Proposed amendment to NSW bail laws : indecent and unwise haste

The Bail Act 2013 was a product of two years’ work by the Law Reform Commission and a team of experts. The Report was tabled in 2012. The Government then carefully considered it and in 2013 passed a new Act which did not merely rubber-stamp the LRC Report. The Act was passed unanimously – no politician, from any party, in either House, voted against it.

There was then a delay while the criminal justice agencies absorbed the changes, trained staff, prepared processes and documentation and got ready for implementation. A great deal of administrative work was done by Police, DPP, Legal Aid, Bar Association, Law Society, Courts, etc.

The Act came into force on 20 May 2014, with much fanfare from the Attorney General.
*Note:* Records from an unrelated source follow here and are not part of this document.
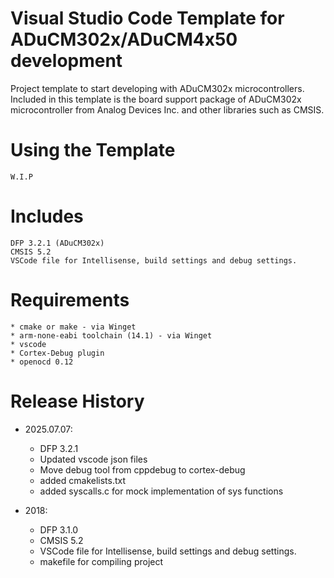 # Visual Studio Code Template for ADuCM302x/ADuCM4x50 development

Project template to start developing with ADuCM302x microcontrollers.
Included in this template is the board support package of ADuCM302x microcontroller from Analog Devices Inc. and other libraries such as CMSIS.

# Using the Template
    W.I.P

# Includes 
    DFP 3.2.1 (ADuCM302x)
    CMSIS 5.2
    VSCode file for Intellisense, build settings and debug settings.

# Requirements

    * cmake or make - via Winget
    * arm-none-eabi toolchain (14.1) - via Winget
    * vscode
    * Cortex-Debug plugin
    * openocd 0.12

# Release History

- 2025.07.07: 
  - DFP 3.2.1 
  - Updated vscode json files
  - Move debug tool from cppdebug to cortex-debug
  - added cmakelists.txt
  - added syscalls.c for mock implementation of sys functions

- 2018:
  - DFP 3.1.0 
  - CMSIS 5.2
  - VSCode file for Intellisense, build settings and debug settings.
  - makefile for compiling project

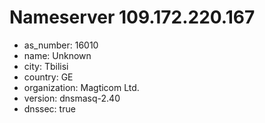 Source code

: # Nameserver 109.172.220.167

* as_number: 16010
* name: Unknown
* city: Tbilisi
* country: GE
* organization: Magticom Ltd.
* version: dnsmasq-2.40
* dnssec: true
Soon after there were three high profile cases of bail being granted (Hawi, Fesus and Ibrahim). The tabloid media agitated. The DPP appealed the Ibrahim matter and his bail was refused – the system was working as it was intended to. A reading of the judgments in the other two cases would show that principles were properly applied and the decisions were uncontroversial.
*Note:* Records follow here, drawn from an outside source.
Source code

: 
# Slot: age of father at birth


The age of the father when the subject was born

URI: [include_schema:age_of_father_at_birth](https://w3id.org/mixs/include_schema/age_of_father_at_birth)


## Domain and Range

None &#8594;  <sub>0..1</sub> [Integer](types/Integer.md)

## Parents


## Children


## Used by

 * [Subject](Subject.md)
On 27 June 2014, just over five weeks after the Act came into effect and before any meaningful data had accumulated (as acknowledged by Mr Hatzistergos), the Premier announced a review, supposedly because the Act was not protecting the community as much as had been intended.
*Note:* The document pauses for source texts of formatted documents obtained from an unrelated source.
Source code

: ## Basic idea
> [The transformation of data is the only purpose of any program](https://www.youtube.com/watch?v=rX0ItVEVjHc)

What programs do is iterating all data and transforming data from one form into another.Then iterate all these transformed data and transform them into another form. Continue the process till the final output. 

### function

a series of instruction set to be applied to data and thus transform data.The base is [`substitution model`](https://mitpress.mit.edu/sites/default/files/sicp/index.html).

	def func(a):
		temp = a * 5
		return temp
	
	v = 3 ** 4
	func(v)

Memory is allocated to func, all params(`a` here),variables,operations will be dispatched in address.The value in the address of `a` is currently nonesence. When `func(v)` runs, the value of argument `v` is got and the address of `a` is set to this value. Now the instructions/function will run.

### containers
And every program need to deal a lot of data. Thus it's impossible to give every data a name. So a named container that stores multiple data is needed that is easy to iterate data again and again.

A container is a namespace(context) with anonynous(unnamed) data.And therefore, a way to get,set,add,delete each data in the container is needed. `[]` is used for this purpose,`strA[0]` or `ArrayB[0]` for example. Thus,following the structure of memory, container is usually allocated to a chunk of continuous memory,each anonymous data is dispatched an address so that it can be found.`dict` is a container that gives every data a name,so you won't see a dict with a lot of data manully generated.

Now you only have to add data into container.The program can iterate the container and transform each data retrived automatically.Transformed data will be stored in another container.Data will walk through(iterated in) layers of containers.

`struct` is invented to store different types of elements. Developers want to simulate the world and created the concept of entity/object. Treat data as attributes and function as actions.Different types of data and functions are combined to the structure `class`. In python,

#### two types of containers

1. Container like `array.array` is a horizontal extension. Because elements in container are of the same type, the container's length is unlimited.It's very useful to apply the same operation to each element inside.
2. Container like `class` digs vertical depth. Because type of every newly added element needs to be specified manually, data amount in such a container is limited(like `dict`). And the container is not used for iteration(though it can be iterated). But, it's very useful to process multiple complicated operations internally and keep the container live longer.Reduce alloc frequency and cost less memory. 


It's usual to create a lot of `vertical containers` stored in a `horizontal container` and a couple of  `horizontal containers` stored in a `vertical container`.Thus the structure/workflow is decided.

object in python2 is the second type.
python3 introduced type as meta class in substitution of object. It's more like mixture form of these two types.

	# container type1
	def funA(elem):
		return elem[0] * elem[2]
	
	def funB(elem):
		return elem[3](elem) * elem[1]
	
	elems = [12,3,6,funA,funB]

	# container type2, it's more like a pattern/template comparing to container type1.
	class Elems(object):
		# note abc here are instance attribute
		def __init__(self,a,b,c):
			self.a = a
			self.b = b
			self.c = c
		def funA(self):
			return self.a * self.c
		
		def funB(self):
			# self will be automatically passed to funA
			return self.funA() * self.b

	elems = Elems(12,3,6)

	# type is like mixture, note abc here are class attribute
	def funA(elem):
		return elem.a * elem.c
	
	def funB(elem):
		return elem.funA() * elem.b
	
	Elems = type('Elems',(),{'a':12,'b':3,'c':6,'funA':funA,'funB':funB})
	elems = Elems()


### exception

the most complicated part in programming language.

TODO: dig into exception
The review was done in just over four weeks by one person. His Report was published today (5 August 2014), a Bill is ready (implementing all the reviewer’s recommendations) and it will go to Parliament next week.

The Government has acted with indecent and unwise haste. There has been no consultation with anyone about the recommendations or the substance of the Bill.

 

A couple of recommendations are not so controversial and may be regarded as “tidying up” – namely the collapsing of the unacceptable risk test from two stages to one and the amendment of a risk factor from a pattern of non-compliance to a history of non-compliance.

Some recommendations are unnecessary – for example the “belt and braces” approach to specifically including the wishes of victims, etc. They are already considered.

But some recommendations are harmful of the rights of citizens. The presumption of innocence (handed down through common law for centuries and in Article 11 of the UDHR) has been watered down by moving it from a consideration (as it should be) to a motherhood statement in the Act’s Preamble (or some such). The right to be presumed innocent cannot be cast aside in this way.

The creation of so-called “show cause” offences constitutes a reintroduction of presumptions against bail for prescribed offences by the back door. The presumption scheme was soundly criticised in the revamp of the Bail Act and this grafts presumptions against bail back onto a scheme that is otherwise unified, clearly grounded and eminently workable. It introduces complications for no clearly discernible benefit.

Further – and more seriously – the onus of proof has been reversed in relation to those offences. Article 9 of the ICCPR states (in effect) that remand in custody is not to be the default position for people – any people – charged with offences, yet this creates such a position. If one’s right to liberty is to be taken away, then the onus has always been on the party that seeks to remove it to establish lawful grounds for doing so – but no longer, in respect of these offences. The mischief done by these provisions is acknowledged by the exemption of juveniles from the scheme (which is unjustifiable on any rational grounds).

It is to be hoped that the Bail Monitoring Group and other bodies involved in NSW’s bail regime will work against these provisions becoming law.